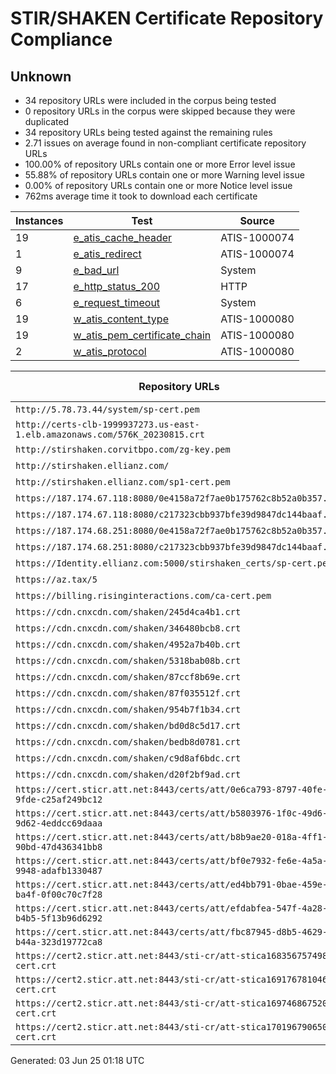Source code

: # STIR/SHAKEN Certificate Repository Compliance

## Unknown

- 34 repository URLs were included in the corpus being tested
- 0 repository URLs in the corpus were skipped because they were duplicated
- 34 repository URLs being tested against the remaining rules
- 2.71 issues on average found in non-compliant certificate repository URLs
- 100.00% of repository URLs contain one or more Error level issue
- 55.88% of repository URLs contain one or more Warning level issue
- 0.00% of repository URLs contain one or more Notice level issue
- 762ms average time it took to download each certificate

| Instances | Test | Source |
|-----------|------|--------|
| 19 | [e_atis_cache_header](ISSUES/e_atis_cache_header/README.md) | ATIS-1000074 |
| 1 | [e_atis_redirect](ISSUES/e_atis_redirect/README.md) | ATIS-1000074 |
| 9 | [e_bad_url](ISSUES/e_bad_url/README.md) | System |
| 17 | [e_http_status_200](ISSUES/e_http_status_200/README.md) | HTTP |
| 6 | [e_request_timeout](ISSUES/e_request_timeout/README.md) | System |
| 19 | [w_atis_content_type](ISSUES/w_atis_content_type/README.md) | ATIS-1000080 |
| 19 | [w_atis_pem_certificate_chain](ISSUES/w_atis_pem_certificate_chain/README.md) | ATIS-1000080 |
| 2 | [w_atis_protocol](ISSUES/w_atis_protocol/README.md) | ATIS-1000080 |

| Repository URLs | Not After |  Problems | Link |
|-----------------|-----------|-----------|------|
| `http://5.78.73.44/system/sp-cert.pem` |  | true | [view](REPOS/b0374bbc02468fce87fb9e2571c88d76469f3119/README.md) |
| `http://certs-clb-1999937273.us-east-1.elb.amazonaws.com/576K_20230815.crt` |  | true | [view](REPOS/c6d2cb3bdc1e822ced5bb191ab336e0b567479e4/README.md) |
| `http://stirshaken.corvitbpo.com/zg-key.pem` |  | true | [view](REPOS/88b8d76fa66010cc301a89a6ce1a2d44e2dc1354/README.md) |
| `http://stirshaken.ellianz.com/` |  | true | [view](REPOS/0fbeae17ac34cc39daf2136e92f1e71b28db4cbc/README.md) |
| `http://stirshaken.ellianz.com/sp1-cert.pem` |  | true | [view](REPOS/0cbc442e25418d7b0985a5c646632775402ebc41/README.md) |
| `https://187.174.67.118:8080/0e4158a72f7ae0b175762c8b52a0b357.cer` |  | true | [view](REPOS/31f8bc90c6a6b2fe0f55720201275bba86a34082/README.md) |
| `https://187.174.67.118:8080/c217323cbb937bfe39d9847dc144baaf.cer` |  | true | [view](REPOS/0b828ddf82f7680a5b9c34c5032916d01bcf2dc9/README.md) |
| `https://187.174.68.251:8080/0e4158a72f7ae0b175762c8b52a0b357.cer` |  | true | [view](REPOS/11c9c4c3114bf6e53136f617bbac66de25f9c9c9/README.md) |
| `https://187.174.68.251:8080/c217323cbb937bfe39d9847dc144baaf.cer` |  | true | [view](REPOS/e6d56f18a2c3948c677cff7f219cceabf781d87d/README.md) |
| `https://Identity.ellianz.com:5000/stirshaken_certs/sp-cert.pem` |  | true | [view](REPOS/78c4e9ba7b1ba0033fdb89a3e64d411b406b70d4/README.md) |
| `https://az.tax/5` |  | true | [view](REPOS/439cfee9519ce5cda91baa3b19502abb28023dc2/README.md) |
| `https://billing.risinginteractions.com/ca-cert.pem` |  | true | [view](REPOS/c87827911c42d949eeb3ab72d37f994dc3371aaf/README.md) |
| `https://cdn.cnxcdn.com/shaken/245d4ca4b1.crt` |  | true | [view](REPOS/fc2105177eb6ca861381710c078a8b3d2d33c81a/README.md) |
| `https://cdn.cnxcdn.com/shaken/346480bcb8.crt` |  | true | [view](REPOS/12b4a663a11c9db1f03e61629719389ea40ac3ad/README.md) |
| `https://cdn.cnxcdn.com/shaken/4952a7b40b.crt` |  | true | [view](REPOS/f54b574058df1030c46668856a9309be503bbd9e/README.md) |
| `https://cdn.cnxcdn.com/shaken/5318bab08b.crt` |  | true | [view](REPOS/6b98f4eacc7d8d68eb44b70f465831fbe8e6b064/README.md) |
| `https://cdn.cnxcdn.com/shaken/87ccf8b69e.crt` |  | true | [view](REPOS/9452dee11fc5b3df125a8bdb8e571d96e2de9abd/README.md) |
| `https://cdn.cnxcdn.com/shaken/87f035512f.crt` |  | true | [view](REPOS/473d2025e77d3ad6f09ad4ea38f5297e8602c4f7/README.md) |
| `https://cdn.cnxcdn.com/shaken/954b7f1b34.crt` |  | true | [view](REPOS/d7eedf6bc9d5e1bacf00ddb6b135af33d0953aef/README.md) |
| `https://cdn.cnxcdn.com/shaken/bd0d8c5d17.crt` |  | true | [view](REPOS/7bc38439bf6ebefd212beae9a20948789d579ac5/README.md) |
| `https://cdn.cnxcdn.com/shaken/bedb8d0781.crt` |  | true | [view](REPOS/1d7d8d651012d03c21fb929a89b400c5bed3bff9/README.md) |
| `https://cdn.cnxcdn.com/shaken/c9d8af6bdc.crt` |  | true | [view](REPOS/1c907ee9438d7f88e46b510afce5dd469fca9268/README.md) |
| `https://cdn.cnxcdn.com/shaken/d20f2bf9ad.crt` |  | true | [view](REPOS/a6bdc9e3f64e58bd46b18b9e3c8f9b86ce65dced/README.md) |
| `https://cert.sticr.att.net:8443/certs/att/0e6ca793-8797-40fe-9fde-c25af249bc12` |  | true | [view](REPOS/08f7d2dcacfcbb8616f4ac3110eea47343b4f5fb/README.md) |
| `https://cert.sticr.att.net:8443/certs/att/b5803976-1f0c-49d6-9d62-4eddcc69daaa` |  | true | [view](REPOS/d3e1da1e7c31f3ad1c58636b02fe332ab1933814/README.md) |
| `https://cert.sticr.att.net:8443/certs/att/b8b9ae20-018a-4ff1-90bd-47d436341bb8` |  | true | [view](REPOS/10d70b647199160e6b10d40295902f7881ad7827/README.md) |
| `https://cert.sticr.att.net:8443/certs/att/bf0e7932-fe6e-4a5a-9948-adafb1330487` |  | true | [view](REPOS/a25ba5122850a463cd859dceaa16b5d061abc0ba/README.md) |
| `https://cert.sticr.att.net:8443/certs/att/ed4bb791-0bae-459e-ba4f-0f00c70c7f28` |  | true | [view](REPOS/3b6b21f85c2470b912e14c57381665c1d1dd6ff6/README.md) |
| `https://cert.sticr.att.net:8443/certs/att/efdabfea-547f-4a28-b4b5-5f13b96d6292` |  | true | [view](REPOS/1f0c3620d6925aa0e8c1f8645e35a2de3e0a05db/README.md) |
| `https://cert.sticr.att.net:8443/certs/att/fbc87945-d8b5-4629-b44a-323d19772ca8` |  | true | [view](REPOS/4fe6036eb127709d5ad2757e9bdc3363eb7e51cc/README.md) |
| `https://cert2.sticr.att.net:8443/sti-cr/att-stica1683567574984-cert.crt` |  | true | [view](REPOS/4f3540566a280856005a2a2784a22866ff8bd10d/README.md) |
| `https://cert2.sticr.att.net:8443/sti-cr/att-stica1691767810461-cert.crt` |  | true | [view](REPOS/e927f896f26103d706a2a5a669617a09cb847758/README.md) |
| `https://cert2.sticr.att.net:8443/sti-cr/att-stica1697468675203-cert.crt` |  | true | [view](REPOS/238d1db9a65aad4c2c9960d1e2b9d8dbae4a7015/README.md) |
| `https://cert2.sticr.att.net:8443/sti-cr/att-stica1701967906501-cert.crt` |  | true | [view](REPOS/c350399198f5efb158564ac173981afc9fed0ed7/README.md) |


Generated: 03 Jun 25 01:18 UTC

**Exercise requirements**
Give again, please, precisely the lines that begin the records and run through the line with "- 2.71 issues" in it, keeping both end lines and dropping any pictures.

**Answer space**
Source code

: # STIR/SHAKEN Certificate Repository Compliance

## Unknown

- 34 repository URLs were included in the corpus being tested
- 0 repository URLs in the corpus were skipped because they were duplicated
- 34 repository URLs being tested against the remaining rules
- 2.71 issues on average found in non-compliant certificate repository URLs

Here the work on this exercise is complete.